EXERCISE INSTRUCTIONS.
Where a line contains the word "Linear", copy that line from the records below.
□ □ □
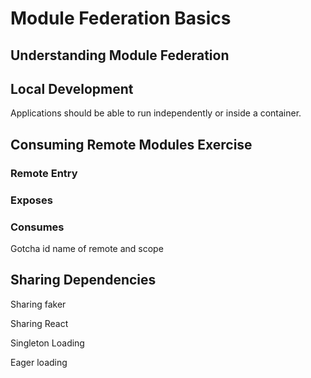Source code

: # Module Federation Basics



## Understanding Module Federation


## Local Development

Applications should be able to run independently or inside a container.

## Consuming Remote Modules Exercise

### Remote Entry
### Exposes

### Consumes


Gotcha
id name of remote and scope


## Sharing Dependencies

Sharing faker

Sharing React 

Singleton Loading

Eager loading




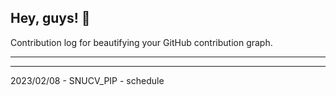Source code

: ## Hey, guys! 👋

Contribution log for beautifying your GitHub contribution graph.

---



---

2023/02/08 - SNUCV_PIP - schedule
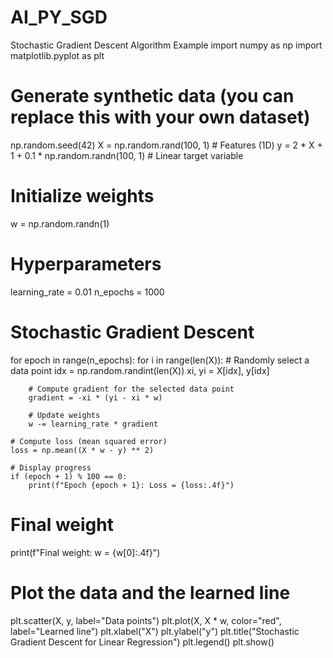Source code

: # AI_PY_SGD
Stochastic Gradient Descent Algorithm Example
import numpy as np
import matplotlib.pyplot as plt

# Generate synthetic data (you can replace this with your own dataset)
np.random.seed(42)
X = np.random.rand(100, 1)  # Features (1D)
y = 2 * X + 1 + 0.1 * np.random.randn(100, 1)  # Linear target variable

# Initialize weights
w = np.random.randn(1)

# Hyperparameters
learning_rate = 0.01
n_epochs = 1000

# Stochastic Gradient Descent
for epoch in range(n_epochs):
    for i in range(len(X)):
        # Randomly select a data point
        idx = np.random.randint(len(X))
        xi, yi = X[idx], y[idx]

        # Compute gradient for the selected data point
        gradient = -xi * (yi - xi * w)

        # Update weights
        w -= learning_rate * gradient

    # Compute loss (mean squared error)
    loss = np.mean((X * w - y) ** 2)

    # Display progress
    if (epoch + 1) % 100 == 0:
        print(f"Epoch {epoch + 1}: Loss = {loss:.4f}")

# Final weight
print(f"Final weight: w = {w[0]:.4f}")

# Plot the data and the learned line
plt.scatter(X, y, label="Data points")
plt.plot(X, X * w, color="red", label="Learned line")
plt.xlabel("X")
plt.ylabel("y")
plt.title("Stochastic Gradient Descent for Linear Regression")
plt.legend()
plt.show()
□ □ □
EXERCISE ANSWER.
y = 2 * X + 1 + 0.1 * np.random.randn(100, 1)  # Linear target variable
plt.title("Stochastic Gradient Descent for Linear Regression")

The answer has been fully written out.